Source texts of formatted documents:
++++++++
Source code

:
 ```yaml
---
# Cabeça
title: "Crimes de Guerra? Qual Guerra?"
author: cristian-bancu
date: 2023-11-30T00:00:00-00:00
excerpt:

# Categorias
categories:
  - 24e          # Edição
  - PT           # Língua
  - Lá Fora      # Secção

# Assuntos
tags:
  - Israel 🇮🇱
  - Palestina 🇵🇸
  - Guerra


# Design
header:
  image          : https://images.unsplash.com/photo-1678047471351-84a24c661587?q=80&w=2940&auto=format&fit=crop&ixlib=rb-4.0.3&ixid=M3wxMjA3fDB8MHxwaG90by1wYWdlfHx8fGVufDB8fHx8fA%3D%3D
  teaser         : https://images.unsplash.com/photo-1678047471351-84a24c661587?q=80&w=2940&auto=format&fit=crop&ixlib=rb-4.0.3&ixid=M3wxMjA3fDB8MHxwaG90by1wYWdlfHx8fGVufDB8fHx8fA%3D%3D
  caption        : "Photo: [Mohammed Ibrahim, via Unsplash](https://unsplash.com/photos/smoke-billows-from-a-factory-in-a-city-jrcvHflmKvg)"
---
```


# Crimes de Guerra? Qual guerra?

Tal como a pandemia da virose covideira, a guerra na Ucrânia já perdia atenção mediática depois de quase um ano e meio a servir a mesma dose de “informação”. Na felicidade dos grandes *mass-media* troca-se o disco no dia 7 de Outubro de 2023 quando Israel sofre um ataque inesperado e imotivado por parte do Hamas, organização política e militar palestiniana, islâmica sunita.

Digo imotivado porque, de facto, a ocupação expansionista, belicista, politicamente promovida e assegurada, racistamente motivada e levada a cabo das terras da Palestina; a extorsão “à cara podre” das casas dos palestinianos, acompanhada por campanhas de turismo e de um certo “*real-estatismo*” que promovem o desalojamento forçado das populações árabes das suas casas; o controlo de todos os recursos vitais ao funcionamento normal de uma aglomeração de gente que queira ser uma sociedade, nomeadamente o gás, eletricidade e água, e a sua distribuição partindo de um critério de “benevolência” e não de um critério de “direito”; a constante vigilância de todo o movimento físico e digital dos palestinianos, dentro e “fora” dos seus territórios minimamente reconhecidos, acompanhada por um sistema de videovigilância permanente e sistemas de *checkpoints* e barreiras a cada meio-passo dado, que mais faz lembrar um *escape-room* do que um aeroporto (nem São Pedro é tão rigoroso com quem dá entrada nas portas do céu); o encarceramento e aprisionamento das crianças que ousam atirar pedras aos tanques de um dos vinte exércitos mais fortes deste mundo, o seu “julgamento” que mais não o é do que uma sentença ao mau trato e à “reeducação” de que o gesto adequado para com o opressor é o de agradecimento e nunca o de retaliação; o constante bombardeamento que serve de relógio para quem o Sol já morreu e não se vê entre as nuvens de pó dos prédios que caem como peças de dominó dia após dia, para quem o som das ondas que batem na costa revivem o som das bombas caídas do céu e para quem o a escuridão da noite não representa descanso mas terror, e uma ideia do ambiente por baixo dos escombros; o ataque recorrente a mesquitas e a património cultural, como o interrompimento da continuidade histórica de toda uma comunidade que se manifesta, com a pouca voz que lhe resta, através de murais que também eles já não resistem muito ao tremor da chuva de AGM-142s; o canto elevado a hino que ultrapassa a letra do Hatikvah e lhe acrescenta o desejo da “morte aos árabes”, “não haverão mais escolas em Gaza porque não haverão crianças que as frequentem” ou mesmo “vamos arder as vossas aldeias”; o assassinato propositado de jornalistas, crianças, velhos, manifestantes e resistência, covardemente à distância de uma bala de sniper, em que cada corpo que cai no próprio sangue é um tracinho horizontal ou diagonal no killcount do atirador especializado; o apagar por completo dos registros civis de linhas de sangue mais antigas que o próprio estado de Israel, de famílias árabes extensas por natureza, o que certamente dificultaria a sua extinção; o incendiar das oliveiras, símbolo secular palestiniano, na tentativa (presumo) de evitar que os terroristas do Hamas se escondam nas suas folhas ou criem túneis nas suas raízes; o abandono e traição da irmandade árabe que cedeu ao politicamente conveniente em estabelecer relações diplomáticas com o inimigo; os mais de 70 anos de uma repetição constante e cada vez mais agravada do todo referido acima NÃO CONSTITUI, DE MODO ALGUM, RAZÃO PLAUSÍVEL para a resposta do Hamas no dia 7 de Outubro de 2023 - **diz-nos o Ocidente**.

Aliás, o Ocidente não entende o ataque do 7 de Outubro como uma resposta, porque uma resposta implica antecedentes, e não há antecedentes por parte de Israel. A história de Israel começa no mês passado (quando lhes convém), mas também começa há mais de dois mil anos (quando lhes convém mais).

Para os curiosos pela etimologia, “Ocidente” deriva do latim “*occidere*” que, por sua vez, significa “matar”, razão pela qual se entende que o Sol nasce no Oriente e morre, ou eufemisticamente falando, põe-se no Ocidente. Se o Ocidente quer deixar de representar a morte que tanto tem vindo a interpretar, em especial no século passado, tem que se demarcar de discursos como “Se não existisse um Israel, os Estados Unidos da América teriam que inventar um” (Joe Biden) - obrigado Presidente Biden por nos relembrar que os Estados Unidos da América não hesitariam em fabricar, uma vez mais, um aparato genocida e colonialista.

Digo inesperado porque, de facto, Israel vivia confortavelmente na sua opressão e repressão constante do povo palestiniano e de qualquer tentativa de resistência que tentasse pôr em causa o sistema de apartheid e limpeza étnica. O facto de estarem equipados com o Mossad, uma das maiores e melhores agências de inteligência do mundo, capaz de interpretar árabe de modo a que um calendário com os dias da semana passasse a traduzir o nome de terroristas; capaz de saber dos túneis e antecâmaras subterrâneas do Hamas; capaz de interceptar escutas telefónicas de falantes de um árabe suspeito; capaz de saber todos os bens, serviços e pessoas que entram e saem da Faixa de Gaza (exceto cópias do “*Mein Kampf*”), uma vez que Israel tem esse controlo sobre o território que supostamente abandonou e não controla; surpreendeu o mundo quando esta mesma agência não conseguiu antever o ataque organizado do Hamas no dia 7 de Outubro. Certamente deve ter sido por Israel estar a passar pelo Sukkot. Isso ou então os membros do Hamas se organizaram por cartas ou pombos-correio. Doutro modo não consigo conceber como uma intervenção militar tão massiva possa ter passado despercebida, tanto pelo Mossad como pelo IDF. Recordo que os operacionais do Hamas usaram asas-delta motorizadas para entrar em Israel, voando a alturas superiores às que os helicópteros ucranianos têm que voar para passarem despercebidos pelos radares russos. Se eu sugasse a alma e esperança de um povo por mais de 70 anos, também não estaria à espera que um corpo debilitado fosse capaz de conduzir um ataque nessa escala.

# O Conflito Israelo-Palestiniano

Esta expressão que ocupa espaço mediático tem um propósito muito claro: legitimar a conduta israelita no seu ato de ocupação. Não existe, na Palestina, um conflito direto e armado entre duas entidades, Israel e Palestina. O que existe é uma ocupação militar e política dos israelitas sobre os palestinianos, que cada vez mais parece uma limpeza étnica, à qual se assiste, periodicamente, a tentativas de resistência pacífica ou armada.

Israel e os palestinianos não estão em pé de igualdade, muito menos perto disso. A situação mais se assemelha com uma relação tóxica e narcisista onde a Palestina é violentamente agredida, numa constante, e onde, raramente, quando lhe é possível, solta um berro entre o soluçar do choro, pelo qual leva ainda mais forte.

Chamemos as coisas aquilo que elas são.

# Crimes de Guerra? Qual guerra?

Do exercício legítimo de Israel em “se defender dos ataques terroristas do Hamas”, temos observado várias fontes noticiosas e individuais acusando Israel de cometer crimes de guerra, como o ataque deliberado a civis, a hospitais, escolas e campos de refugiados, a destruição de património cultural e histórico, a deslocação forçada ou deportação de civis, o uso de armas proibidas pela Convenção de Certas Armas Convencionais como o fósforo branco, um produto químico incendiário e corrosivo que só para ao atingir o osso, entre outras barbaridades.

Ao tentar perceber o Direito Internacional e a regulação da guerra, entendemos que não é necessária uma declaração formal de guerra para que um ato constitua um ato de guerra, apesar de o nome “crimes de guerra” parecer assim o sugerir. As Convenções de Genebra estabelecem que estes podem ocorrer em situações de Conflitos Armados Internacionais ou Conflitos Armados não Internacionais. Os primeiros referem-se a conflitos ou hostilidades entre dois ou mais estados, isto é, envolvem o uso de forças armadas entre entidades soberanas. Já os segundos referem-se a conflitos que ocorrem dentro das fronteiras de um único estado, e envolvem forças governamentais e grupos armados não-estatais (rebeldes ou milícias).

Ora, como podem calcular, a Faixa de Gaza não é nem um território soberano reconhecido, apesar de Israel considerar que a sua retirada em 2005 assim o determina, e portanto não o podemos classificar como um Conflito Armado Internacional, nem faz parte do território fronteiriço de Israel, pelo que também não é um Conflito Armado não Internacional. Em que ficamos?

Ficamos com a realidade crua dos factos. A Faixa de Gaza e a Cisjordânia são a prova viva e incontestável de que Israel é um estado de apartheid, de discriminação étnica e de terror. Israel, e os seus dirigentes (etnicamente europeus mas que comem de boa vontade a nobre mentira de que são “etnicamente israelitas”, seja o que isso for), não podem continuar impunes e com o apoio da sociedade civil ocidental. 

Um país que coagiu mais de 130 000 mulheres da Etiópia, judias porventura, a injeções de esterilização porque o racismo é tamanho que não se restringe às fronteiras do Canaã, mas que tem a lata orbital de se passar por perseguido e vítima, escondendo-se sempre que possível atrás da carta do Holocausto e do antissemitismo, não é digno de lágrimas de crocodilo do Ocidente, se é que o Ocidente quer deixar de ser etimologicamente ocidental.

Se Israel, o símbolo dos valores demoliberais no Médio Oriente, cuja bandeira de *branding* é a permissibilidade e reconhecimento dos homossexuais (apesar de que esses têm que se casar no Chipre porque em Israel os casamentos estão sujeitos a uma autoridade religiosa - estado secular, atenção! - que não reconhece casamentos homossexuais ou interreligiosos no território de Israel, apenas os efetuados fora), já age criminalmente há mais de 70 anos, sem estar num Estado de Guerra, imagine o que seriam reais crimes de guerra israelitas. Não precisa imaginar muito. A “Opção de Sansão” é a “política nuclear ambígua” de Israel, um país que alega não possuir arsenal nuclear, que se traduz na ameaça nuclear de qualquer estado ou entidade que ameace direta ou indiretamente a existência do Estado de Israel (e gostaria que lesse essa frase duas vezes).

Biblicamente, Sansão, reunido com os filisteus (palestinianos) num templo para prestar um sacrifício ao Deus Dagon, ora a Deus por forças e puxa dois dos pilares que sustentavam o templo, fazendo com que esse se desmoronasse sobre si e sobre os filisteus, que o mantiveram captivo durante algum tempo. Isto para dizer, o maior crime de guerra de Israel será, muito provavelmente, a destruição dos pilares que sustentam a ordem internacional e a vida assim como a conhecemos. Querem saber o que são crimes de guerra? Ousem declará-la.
++++++++
**ACTION ITEM**. Starting at the line that has "Chamemos as coisas aquilo que elas são." in the records above, restate word for word every line until the one that has "Do exercício legítimo", and include that one as well.

**WRITTEN ANSWER**.
Chamemos as coisas aquilo que elas são.

# Crimes de Guerra? Qual guerra?

Do exercício legítimo de Israel em “se defender dos ataques terroristas do Hamas”, temos observado várias fontes noticiosas e individuais acusando Israel de cometer crimes de guerra, como o ataque deliberado a civis, a hospitais, escolas e campos de refugiados, a destruição de património cultural e histórico, a deslocação forçada ou deportação de civis, o uso de armas proibidas pela Convenção de Certas Armas Convencionais como o fósforo branco, um produto químico incendiário e corrosivo que só para ao atingir o osso, entre outras barbaridades.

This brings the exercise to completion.